The open recipe book on the counter was made for me by my mom and given to me for Christmas the year I was engaged to be married. She wanted to start me off with some family recipes and I’ve added to it over the years. I’ve always loved referring to it but it is bittersweet now to see her handwriting on the top left hand side knowing that she is no longer here. Bitter because she is no longer here, sweet because I have this treasure to remind me of her and her love.
The tea set above the book is a collection she also started for me when I was engaged. What I wouldn’t give to have a cup of Christmas tea with her!

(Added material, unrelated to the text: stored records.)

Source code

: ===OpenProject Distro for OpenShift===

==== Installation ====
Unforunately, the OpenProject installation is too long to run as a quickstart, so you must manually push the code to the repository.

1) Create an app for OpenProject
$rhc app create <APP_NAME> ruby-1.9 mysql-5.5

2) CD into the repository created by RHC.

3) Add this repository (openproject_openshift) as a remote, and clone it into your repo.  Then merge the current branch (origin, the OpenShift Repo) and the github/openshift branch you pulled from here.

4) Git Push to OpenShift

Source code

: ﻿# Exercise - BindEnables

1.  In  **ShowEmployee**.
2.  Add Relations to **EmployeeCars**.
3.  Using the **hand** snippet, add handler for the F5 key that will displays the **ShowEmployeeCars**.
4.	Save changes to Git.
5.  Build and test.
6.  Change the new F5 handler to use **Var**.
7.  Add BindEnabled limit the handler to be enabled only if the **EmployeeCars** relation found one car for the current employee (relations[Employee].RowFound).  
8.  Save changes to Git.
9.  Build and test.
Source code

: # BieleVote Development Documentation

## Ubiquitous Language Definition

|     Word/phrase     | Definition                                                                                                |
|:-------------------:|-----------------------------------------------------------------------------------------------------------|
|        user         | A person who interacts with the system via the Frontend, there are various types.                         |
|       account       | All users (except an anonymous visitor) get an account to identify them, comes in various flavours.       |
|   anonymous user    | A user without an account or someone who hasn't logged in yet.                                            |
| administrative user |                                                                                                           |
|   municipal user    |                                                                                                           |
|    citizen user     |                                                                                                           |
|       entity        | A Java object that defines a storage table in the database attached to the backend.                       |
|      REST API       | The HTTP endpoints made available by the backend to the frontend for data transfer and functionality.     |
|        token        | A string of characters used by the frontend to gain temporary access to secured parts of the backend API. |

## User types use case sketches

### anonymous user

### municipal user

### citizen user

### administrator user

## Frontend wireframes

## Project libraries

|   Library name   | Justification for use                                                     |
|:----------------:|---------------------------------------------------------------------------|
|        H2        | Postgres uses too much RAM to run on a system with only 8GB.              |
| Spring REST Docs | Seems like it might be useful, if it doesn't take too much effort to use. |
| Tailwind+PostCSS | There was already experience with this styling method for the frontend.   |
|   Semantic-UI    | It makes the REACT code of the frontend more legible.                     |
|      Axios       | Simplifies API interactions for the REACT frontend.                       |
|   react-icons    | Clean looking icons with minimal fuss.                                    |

The beautiful thing about my Spode collection is that after my mother was no longer able to add to it, her sister (my aunt) took over the tradition and has given me a place setting every year. We always have a huge crowd on Christmas Day and now I have enough for everyone at the table and extras.
The recipe on the page has become a family tradition for us at Christmastime. It is the recipe of my husband’s German grandmother – a favorite of his from his childhood. She is no longer with us, but each year we enjoy her Sauerbraten and Semmelknödel and lovingly remember her.
And then…at the top right hand corner is a picture I keep on my windowsill of the first time I held my granddaughter, Ezra Darling. A perfect example of something (among many things) I have to be JOLLY about right here and now.
Tomorrow she will come to my house and we will bake together. She will wear one of my aprons and it will be like a gown on her little two year old frame. We will laugh and make a mess and I will do my very best to live in the moment because each one is precious.
I could have kept this to myself. In fact, a big part of me would rather not broadcast the fact that I’ve been struggling lately. But I know I am not alone. And chances are, if the title of this blog appealed to you enough for you to read it, you may be needing to make a conscious decision to be JOLLY lately too.
And that’s the point. That’s why I share. To let you know that you are not alone. To give you a gentle reminder as my sister did for me that we just need to take it one day at a time.
So, together, let’s decide that TODAY WE WILL BE JOLLY. And then tomorrow we can decide all over again if we need to.
Wishing you lots of jolly moments and all of the peace and joy this beautiful season represents.